Mouledoux, Bland, Legrand & Brackett Members Mark E. Hanna and Trevor M. Cutaiar recently secured summary judgment on behalf of their client, a former Covington Police officer in an excessive force case.
Muthuswamy v. Liberto – Background
The case, Muthuswamy v. Liberto, et al., No. 19-112-WBV-DPC (E.D. La. 9/29/20), involved Covington police officers responding to a call involving a patron who was intoxicated outside of a bar in downtown Covington. During the course of the arrest, the plaintiff resisted the officers and was injured. The plaintiff was charged with resisting an officer and ultimately pleaded guilty. He later filed suit against the officers and the City of Covington, alleging excessive force in violation of his Fourth Amendment rights in connection with his arrest.
The Heck Bar
After limited discovery, a summary judgment motion was filed on behalf of the officer seeking dismissal on two grounds: (1) that plaintiff’s claim of excessive force was barred by the United States Supreme Court’s decision in Heck v. Humphrey, 512 U.S. 477, 114 S. Ct. 2364, 129 L.Ed.2d 383 (1994); and (2) that the officer was entitled to qualified immunity.
The principle announced in Heck v. Humphrey—known as the Heck Bar—precludes civil claims where success on those claims would necessarily impugn a state criminal conviction which arose from the same underlying facts.

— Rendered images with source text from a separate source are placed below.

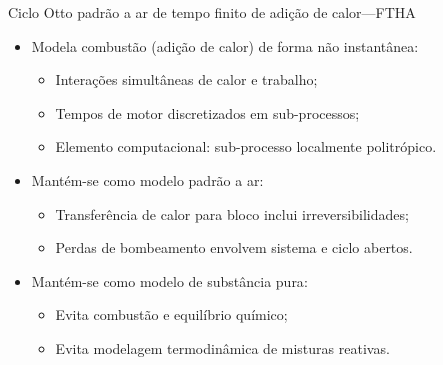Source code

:     \begin{frame}{Ciclo Otto padrão a ar de tempo finito de adição de calor---FTHA}\vspace*{-2em}
        \begin{itemize}
            \item<1->  Modela combustão (adição de calor) de forma \alert{não instantânea}:
            \begin{itemize}
                \item<2->  Interações \alert{simultâneas} de \alert{calor} e \alert{trabalho};
                \item<3->  Tempos de motor \alert{discretizados} em \alert{sub-processos};
                \item<4->  Elemento computacional: sub-processo \alert{localmente politrópico}.
            \end{itemize}
            \item<5->  Mantém-se como modelo \alert{padrão a ar}:
            \begin{itemize}
                \item<6->  Transferência de calor para bloco inclui \alert{irreversibilidades};
                \item<7->  Perdas de bombeamento envolvem \alert{sistema e ciclo abertos}.
            \end{itemize}
            \item<8->  Mantém-se como modelo de \alert{substância pura}:
            \begin{itemize}
                \item<9->  Evita \alert{combustão e equilíbrio químico};
                \item<10-> Evita modelagem termodinâmica de \alert{misturas reativas}.
            \end{itemize}
        \end{itemize}
    \end{frame}

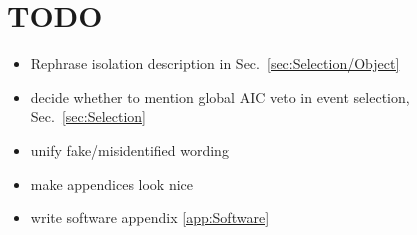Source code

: \documentclass[11pt]{ruthesis}
\begin{document}





\tablespage %
\figurespage %

\afterpreface

\section*{TODO}
\begin{itemize}
	\item Rephrase isolation description in Sec.~\ref{sec:Selection/Object}
	\item decide whether to mention global AIC veto in event selection, Sec.~\ref{sec:Selection}
	\item unify fake/misidentified wording
	\item make appendices look nice
	\item write software appendix \ref{app:Software}
\end{itemize}












\clearpage

\appendix


\clearpage

\begin{singlespace}


\end{singlespace}

\end{document}
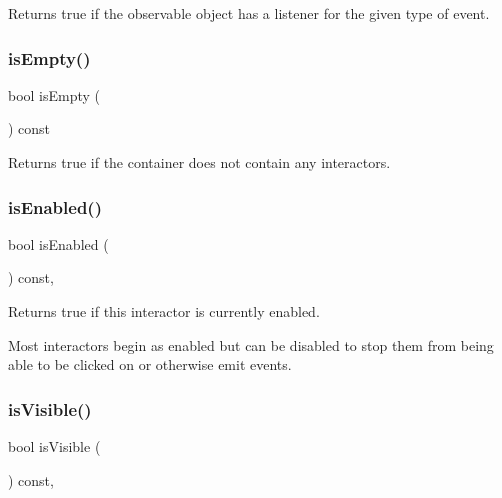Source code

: Returns true if the observable object has a listener for the given type of event. 

\mbox{\label{classGContainer_acf82f9b2937375c7b1cf3dccb3df3312}} 
\subsubsection{\texorpdfstring{is\+Empty()}{isEmpty()}}
{\footnotesize\ttfamily bool is\+Empty (\begin{DoxyParamCaption}{ }\end{DoxyParamCaption}) const\hspace{0.3cm}{\ttfamily [virtual]}}



Returns true if the container does not contain any interactors. 

\mbox{\label{classGInteractor_aacb819fb241851fd9fc045271baa4034}} 
\subsubsection{\texorpdfstring{is\+Enabled()}{isEnabled()}}
{\footnotesize\ttfamily bool is\+Enabled (\begin{DoxyParamCaption}{ }\end{DoxyParamCaption}) const\hspace{0.3cm}{\ttfamily [virtual]}, {\ttfamily [inherited]}}



Returns true if this interactor is currently enabled. 

Most interactors begin as enabled but can be disabled to stop them from being able to be clicked on or otherwise emit events. \mbox{\label{classGInteractor_a9d8a6cfb13917785c143e74d40e4e2be}} 
\subsubsection{\texorpdfstring{is\+Visible()}{isVisible()}}
{\footnotesize\ttfamily bool is\+Visible (\begin{DoxyParamCaption}{ }\end{DoxyParamCaption}) const\hspace{0.3cm}{\ttfamily [virtual]}, {\ttfamily [inherited]}}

On September 29, 2020, District Judge Wendy B. Vitter granted the summary judgment motion, relying on the Heck Bar. Judge Vitter concluded that success on the plaintiff’s § 1983 claim would challenge the validity of his conviction for resisting an officer and was, therefore, barred by Heck v. Humphrey. The court did not reach the arguments on qualified immunity. Judge Vitter’s opinion granting the summary judgment motion is available at 2020 WL 5802425.